*BRIEF:*
Below are entries. Copy exactly the lines running from the line that holds "- **Discontinued Product Sales**" to the line that holds "## Disclaimer", with both ends included.

*MATERIAL FOR THIS EXERCISE:*
= Beginning of Section =
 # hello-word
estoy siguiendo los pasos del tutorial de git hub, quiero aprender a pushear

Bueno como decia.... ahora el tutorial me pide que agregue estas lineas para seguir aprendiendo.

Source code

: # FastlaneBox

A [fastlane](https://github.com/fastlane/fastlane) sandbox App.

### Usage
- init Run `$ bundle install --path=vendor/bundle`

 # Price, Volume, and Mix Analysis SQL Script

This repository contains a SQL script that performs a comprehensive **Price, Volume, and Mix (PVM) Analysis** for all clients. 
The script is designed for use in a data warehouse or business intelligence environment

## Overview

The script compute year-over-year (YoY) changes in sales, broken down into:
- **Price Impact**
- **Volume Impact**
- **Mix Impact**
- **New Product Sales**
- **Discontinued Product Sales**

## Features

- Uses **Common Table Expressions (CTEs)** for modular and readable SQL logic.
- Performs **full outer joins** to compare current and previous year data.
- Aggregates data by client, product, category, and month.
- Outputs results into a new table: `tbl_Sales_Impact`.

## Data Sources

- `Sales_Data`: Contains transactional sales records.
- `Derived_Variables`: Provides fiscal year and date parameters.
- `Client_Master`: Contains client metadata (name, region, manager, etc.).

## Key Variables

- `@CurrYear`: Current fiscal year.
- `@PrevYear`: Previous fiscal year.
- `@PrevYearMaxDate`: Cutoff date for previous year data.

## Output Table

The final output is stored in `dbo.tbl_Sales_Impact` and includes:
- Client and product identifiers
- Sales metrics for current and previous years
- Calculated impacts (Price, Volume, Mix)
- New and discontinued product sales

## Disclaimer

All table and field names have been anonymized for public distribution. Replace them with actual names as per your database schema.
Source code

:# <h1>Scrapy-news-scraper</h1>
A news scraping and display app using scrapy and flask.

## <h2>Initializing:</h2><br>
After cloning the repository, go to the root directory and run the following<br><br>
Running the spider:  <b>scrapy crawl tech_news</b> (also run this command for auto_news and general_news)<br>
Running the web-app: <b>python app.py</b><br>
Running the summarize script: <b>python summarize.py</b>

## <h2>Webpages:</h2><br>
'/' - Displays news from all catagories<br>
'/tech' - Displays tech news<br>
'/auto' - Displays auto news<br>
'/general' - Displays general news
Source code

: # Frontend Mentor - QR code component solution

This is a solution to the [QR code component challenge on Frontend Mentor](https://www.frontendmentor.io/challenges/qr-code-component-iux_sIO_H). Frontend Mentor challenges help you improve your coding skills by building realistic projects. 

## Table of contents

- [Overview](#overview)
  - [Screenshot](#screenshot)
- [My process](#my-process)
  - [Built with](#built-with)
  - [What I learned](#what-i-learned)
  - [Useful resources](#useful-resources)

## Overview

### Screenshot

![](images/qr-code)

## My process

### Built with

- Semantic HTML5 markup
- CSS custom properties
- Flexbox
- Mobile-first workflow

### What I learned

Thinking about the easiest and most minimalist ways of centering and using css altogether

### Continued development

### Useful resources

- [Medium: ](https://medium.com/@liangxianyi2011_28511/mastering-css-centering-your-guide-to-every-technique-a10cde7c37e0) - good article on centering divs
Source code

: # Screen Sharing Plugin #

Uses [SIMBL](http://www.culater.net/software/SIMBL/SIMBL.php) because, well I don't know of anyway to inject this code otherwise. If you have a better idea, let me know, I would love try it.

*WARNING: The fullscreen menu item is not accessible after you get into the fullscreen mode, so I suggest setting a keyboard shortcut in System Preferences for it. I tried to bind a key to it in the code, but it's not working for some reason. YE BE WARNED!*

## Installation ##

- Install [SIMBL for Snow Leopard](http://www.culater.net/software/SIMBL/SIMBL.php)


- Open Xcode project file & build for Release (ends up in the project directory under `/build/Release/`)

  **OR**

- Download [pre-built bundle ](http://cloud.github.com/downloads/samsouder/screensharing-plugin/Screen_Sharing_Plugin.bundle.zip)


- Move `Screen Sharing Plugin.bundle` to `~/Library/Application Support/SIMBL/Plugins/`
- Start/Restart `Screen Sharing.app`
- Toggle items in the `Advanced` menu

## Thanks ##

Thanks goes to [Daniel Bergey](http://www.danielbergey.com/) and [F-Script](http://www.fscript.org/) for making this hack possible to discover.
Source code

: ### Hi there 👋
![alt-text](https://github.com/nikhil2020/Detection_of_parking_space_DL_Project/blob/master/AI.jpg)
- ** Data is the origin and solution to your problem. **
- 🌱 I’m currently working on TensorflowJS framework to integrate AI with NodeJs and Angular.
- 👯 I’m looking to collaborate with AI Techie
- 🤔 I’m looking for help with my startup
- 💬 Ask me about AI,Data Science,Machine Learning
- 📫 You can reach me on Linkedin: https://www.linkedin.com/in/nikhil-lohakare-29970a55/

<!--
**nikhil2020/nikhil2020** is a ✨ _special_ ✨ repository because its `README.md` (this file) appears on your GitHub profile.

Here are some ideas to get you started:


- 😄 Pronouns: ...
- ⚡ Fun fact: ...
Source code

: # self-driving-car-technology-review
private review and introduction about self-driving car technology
= End of Section =
*ANSWER BOX:*
- **Discontinued Product Sales**

## Features

- Uses **Common Table Expressions (CTEs)** for modular and readable SQL logic.
- Performs **full outer joins** to compare current and previous year data.
- Aggregates data by client, product, category, and month.
- Outputs results into a new table: `tbl_Sales_Impact`.

## Data Sources

- `Sales_Data`: Contains transactional sales records.
- `Derived_Variables`: Provides fiscal year and date parameters.
- `Client_Master`: Contains client metadata (name, region, manager, etc.).

## Key Variables

- `@CurrYear`: Current fiscal year.
- `@PrevYear`: Previous fiscal year.
- `@PrevYearMaxDate`: Cutoff date for previous year data.

## Output Table

The final output is stored in `dbo.tbl_Sales_Impact` and includes:
- Client and product identifiers
- Sales metrics for current and previous years
- Calculated impacts (Price, Volume, Mix)
- New and discontinued product sales

## Disclaimer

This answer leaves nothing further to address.